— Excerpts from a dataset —
=-=-=-=-=
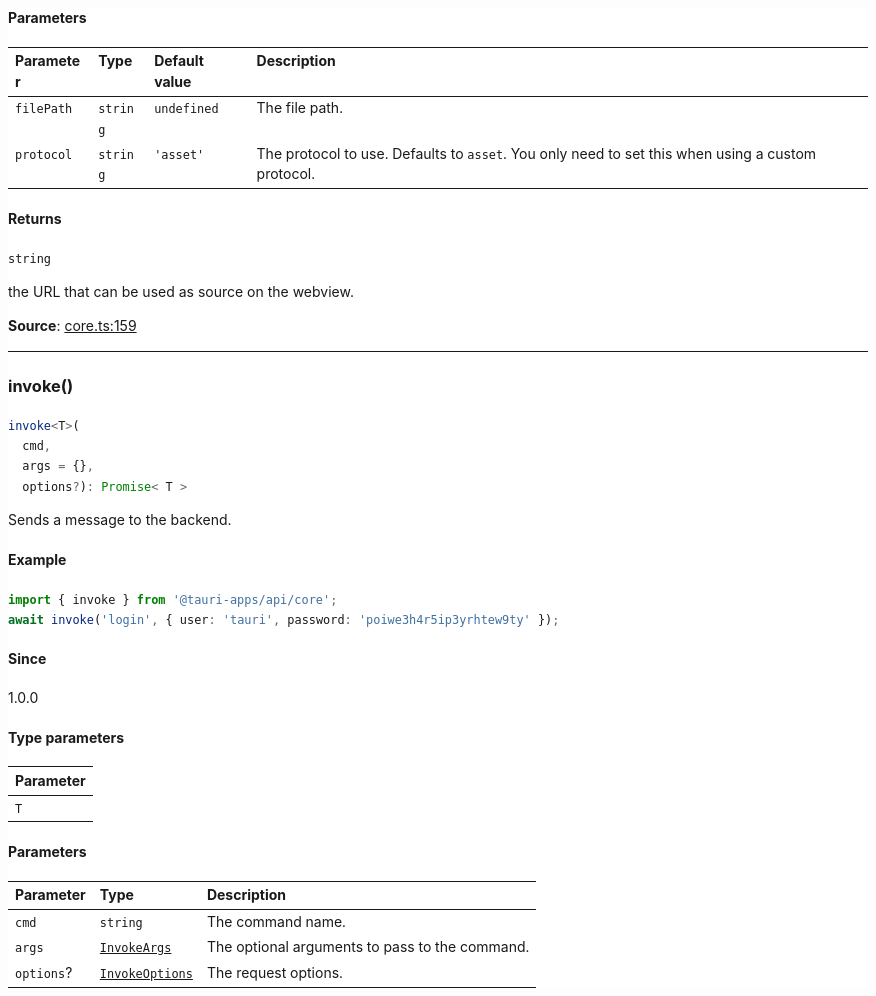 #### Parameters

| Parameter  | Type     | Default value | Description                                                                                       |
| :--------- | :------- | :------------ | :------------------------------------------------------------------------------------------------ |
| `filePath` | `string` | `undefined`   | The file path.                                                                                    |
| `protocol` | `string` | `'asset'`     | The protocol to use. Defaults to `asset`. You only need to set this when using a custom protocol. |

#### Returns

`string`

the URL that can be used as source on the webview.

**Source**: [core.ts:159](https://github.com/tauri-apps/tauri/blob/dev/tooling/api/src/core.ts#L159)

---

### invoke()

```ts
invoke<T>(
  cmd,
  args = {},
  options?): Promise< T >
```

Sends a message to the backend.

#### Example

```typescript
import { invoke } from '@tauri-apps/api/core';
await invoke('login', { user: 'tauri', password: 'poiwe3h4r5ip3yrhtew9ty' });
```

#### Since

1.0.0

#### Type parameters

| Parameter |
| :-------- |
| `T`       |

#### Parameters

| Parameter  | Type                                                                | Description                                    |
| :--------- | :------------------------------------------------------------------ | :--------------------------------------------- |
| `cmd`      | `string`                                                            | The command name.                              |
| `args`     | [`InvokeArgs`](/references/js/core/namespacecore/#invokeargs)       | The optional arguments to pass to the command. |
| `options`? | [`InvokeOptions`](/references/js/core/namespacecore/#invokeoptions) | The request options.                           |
=-=-=-=-=
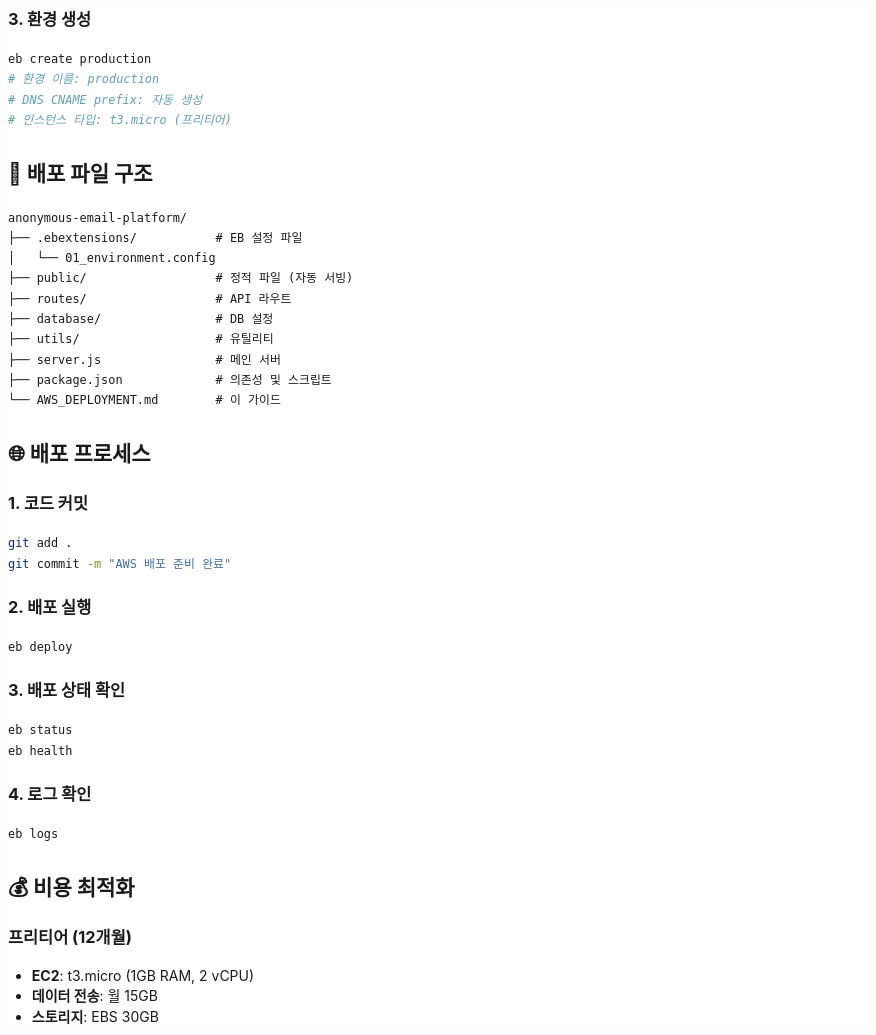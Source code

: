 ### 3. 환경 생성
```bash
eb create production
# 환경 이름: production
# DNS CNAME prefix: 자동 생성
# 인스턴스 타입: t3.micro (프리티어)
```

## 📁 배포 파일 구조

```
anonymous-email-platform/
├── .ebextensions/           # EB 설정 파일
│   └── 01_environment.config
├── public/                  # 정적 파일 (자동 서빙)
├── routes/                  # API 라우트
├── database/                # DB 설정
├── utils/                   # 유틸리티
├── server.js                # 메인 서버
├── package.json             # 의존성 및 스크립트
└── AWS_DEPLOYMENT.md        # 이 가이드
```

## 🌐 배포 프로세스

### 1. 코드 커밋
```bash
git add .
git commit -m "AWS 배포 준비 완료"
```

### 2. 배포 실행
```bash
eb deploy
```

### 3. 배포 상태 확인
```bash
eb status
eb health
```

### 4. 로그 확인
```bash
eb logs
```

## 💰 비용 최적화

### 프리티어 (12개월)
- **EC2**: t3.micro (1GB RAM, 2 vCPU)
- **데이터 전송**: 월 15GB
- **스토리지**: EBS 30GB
=-=-=-=-=
— Assignment —
After identifying the lines above that contain "namespacecore", copy each one.

— Exercise result —
| `args`     | [`InvokeArgs`](/references/js/core/namespacecore/#invokeargs)       | The optional arguments to pass to the command. |
| `options`? | [`InvokeOptions`](/references/js/core/namespacecore/#invokeoptions) | The request options.                           |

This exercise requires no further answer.